▶ Action item:
Lines from the one containing "歷史背景下的解釋力有著主要影響的力量，它關乎人類自身在生命當中的故事，" to the end of the entries below must be reproduced exactly, with both end lines kept and no other line added.

........

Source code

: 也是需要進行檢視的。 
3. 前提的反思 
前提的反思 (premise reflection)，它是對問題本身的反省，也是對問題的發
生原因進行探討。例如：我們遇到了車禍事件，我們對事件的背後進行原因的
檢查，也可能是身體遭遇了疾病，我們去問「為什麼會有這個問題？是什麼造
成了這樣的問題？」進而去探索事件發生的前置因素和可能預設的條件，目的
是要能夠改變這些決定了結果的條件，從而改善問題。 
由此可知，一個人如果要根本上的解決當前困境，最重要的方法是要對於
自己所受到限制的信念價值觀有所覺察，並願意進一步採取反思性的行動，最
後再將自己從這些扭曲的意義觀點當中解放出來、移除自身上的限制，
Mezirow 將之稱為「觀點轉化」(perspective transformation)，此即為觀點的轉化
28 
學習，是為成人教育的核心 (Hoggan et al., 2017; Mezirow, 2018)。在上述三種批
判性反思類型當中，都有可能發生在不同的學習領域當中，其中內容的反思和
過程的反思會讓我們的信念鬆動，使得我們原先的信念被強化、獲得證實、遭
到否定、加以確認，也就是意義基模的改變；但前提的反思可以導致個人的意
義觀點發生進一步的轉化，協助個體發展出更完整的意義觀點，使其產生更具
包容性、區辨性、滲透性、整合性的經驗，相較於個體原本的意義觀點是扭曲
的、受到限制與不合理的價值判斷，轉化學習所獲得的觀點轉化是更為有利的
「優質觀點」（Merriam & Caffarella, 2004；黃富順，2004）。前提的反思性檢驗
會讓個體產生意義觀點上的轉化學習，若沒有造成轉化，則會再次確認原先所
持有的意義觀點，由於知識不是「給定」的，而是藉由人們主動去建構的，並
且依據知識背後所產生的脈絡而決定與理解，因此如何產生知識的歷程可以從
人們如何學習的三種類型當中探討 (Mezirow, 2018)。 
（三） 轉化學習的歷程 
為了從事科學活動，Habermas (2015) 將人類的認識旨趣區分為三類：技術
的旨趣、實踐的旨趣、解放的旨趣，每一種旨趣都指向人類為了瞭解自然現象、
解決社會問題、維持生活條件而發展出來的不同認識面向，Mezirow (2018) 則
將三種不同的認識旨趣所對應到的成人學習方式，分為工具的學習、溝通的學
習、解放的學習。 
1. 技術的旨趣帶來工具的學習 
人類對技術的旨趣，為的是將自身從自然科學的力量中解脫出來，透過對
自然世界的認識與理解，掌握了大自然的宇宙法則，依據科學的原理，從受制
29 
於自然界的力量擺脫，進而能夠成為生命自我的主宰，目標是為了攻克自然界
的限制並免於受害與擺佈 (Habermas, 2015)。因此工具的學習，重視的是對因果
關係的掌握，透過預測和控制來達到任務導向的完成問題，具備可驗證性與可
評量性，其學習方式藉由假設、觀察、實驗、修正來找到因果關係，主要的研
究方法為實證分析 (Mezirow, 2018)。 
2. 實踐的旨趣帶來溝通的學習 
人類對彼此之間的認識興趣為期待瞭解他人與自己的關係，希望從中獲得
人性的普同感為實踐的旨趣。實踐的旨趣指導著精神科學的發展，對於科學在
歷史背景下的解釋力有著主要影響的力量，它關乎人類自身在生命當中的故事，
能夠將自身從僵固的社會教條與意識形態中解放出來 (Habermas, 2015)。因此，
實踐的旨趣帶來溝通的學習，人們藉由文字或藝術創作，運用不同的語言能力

........

▶ Task response:
歷史背景下的解釋力有著主要影響的力量，它關乎人類自身在生命當中的故事，
能夠將自身從僵固的社會教條與意識形態中解放出來 (Habermas, 2015)。因此，
實踐的旨趣帶來溝通的學習，人們藉由文字或藝術創作，運用不同的語言能力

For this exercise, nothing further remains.